§ **What to produce**: Set down every record below exactly as it stands, minus the pictures.

§ **Source texts of formatted documents**:
_____

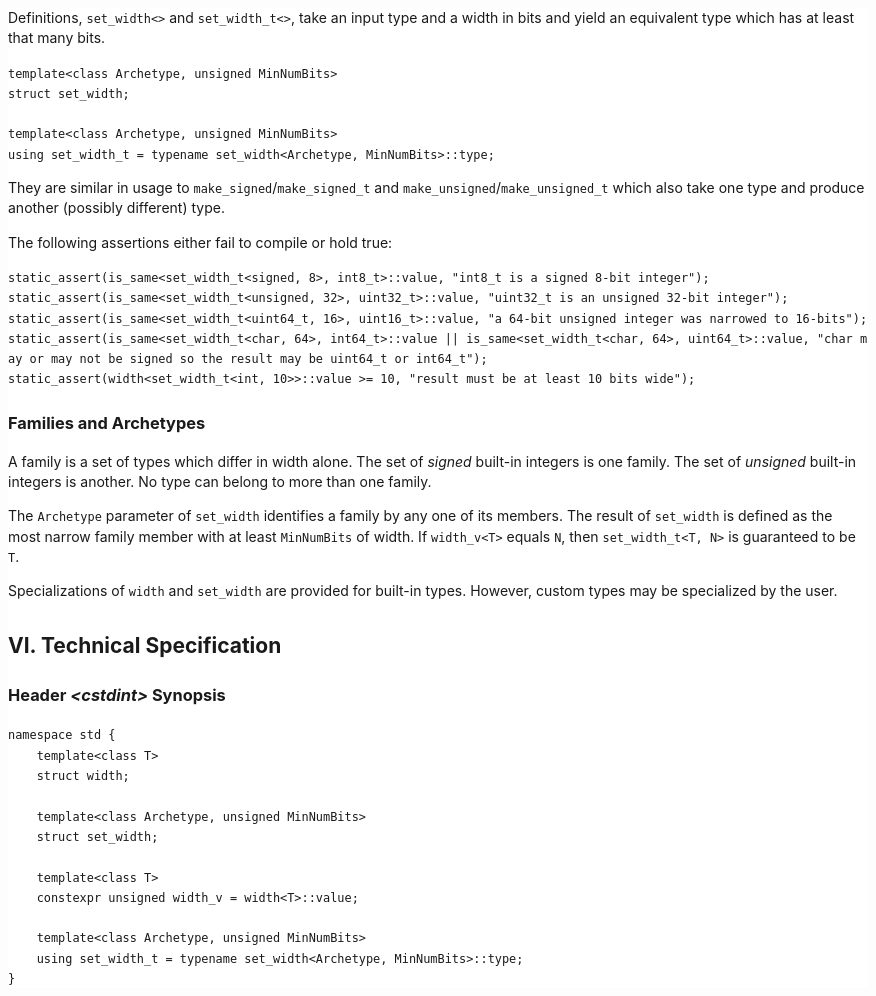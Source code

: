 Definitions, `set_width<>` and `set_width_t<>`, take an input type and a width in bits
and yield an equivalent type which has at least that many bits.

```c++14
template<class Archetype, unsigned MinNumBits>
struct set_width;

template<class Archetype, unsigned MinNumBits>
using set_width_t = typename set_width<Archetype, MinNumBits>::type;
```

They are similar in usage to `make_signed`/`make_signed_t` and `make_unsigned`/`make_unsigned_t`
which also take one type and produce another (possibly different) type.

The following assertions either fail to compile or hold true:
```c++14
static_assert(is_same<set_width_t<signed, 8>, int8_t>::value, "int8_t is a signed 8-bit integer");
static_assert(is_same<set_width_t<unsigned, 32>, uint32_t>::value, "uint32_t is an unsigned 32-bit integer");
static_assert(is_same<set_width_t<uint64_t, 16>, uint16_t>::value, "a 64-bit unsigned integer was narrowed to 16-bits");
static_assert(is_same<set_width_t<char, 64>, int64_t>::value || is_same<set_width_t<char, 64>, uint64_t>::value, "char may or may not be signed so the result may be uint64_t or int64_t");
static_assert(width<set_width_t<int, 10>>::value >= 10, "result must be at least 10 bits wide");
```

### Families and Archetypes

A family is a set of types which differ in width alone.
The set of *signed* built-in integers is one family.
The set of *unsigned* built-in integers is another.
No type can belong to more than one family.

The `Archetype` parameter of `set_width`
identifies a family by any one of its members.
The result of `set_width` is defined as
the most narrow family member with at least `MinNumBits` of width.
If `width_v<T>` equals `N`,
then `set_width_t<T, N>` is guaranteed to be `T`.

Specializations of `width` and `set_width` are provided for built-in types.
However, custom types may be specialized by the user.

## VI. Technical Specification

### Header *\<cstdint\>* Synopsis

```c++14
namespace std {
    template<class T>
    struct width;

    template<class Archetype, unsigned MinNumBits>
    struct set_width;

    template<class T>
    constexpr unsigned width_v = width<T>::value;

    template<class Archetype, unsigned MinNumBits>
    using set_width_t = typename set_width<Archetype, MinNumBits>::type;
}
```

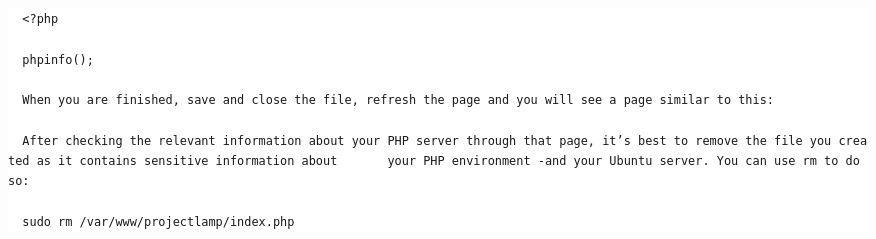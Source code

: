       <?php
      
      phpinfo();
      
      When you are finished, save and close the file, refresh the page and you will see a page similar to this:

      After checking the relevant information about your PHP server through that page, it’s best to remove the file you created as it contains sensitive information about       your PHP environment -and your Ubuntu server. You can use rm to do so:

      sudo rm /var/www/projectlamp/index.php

_____

§ **Solution to this exercise**:
Source code

: Definitions, `set_width<>` and `set_width_t<>`, take an input type and a width in bits
and yield an equivalent type which has at least that many bits.

```c++14
template<class Archetype, unsigned MinNumBits>
struct set_width;

template<class Archetype, unsigned MinNumBits>
using set_width_t = typename set_width<Archetype, MinNumBits>::type;
```

They are similar in usage to `make_signed`/`make_signed_t` and `make_unsigned`/`make_unsigned_t`
which also take one type and produce another (possibly different) type.

The following assertions either fail to compile or hold true:
```c++14
static_assert(is_same<set_width_t<signed, 8>, int8_t>::value, "int8_t is a signed 8-bit integer");
static_assert(is_same<set_width_t<unsigned, 32>, uint32_t>::value, "uint32_t is an unsigned 32-bit integer");
static_assert(is_same<set_width_t<uint64_t, 16>, uint16_t>::value, "a 64-bit unsigned integer was narrowed to 16-bits");
static_assert(is_same<set_width_t<char, 64>, int64_t>::value || is_same<set_width_t<char, 64>, uint64_t>::value, "char may or may not be signed so the result may be uint64_t or int64_t");
static_assert(width<set_width_t<int, 10>>::value >= 10, "result must be at least 10 bits wide");
```

### Families and Archetypes

A family is a set of types which differ in width alone.
The set of *signed* built-in integers is one family.
The set of *unsigned* built-in integers is another.
No type can belong to more than one family.

The `Archetype` parameter of `set_width`
identifies a family by any one of its members.
The result of `set_width` is defined as
the most narrow family member with at least `MinNumBits` of width.
If `width_v<T>` equals `N`,
then `set_width_t<T, N>` is guaranteed to be `T`.

Specializations of `width` and `set_width` are provided for built-in types.
However, custom types may be specialized by the user.

## VI. Technical Specification

### Header *\<cstdint\>* Synopsis

```c++14
namespace std {
    template<class T>
    struct width;

    template<class Archetype, unsigned MinNumBits>
    struct set_width;

    template<class T>
    constexpr unsigned width_v = width<T>::value;

    template<class Archetype, unsigned MinNumBits>
    using set_width_t = typename set_width<Archetype, MinNumBits>::type;
}
```

Source code

:       <?php
      
      phpinfo();
      
      When you are finished, save and close the file, refresh the page and you will see a page similar to this:

      After checking the relevant information about your PHP server through that page, it’s best to remove the file you created as it contains sensitive information about       your PHP environment -and your Ubuntu server. You can use rm to do so:

      sudo rm /var/www/projectlamp/index.php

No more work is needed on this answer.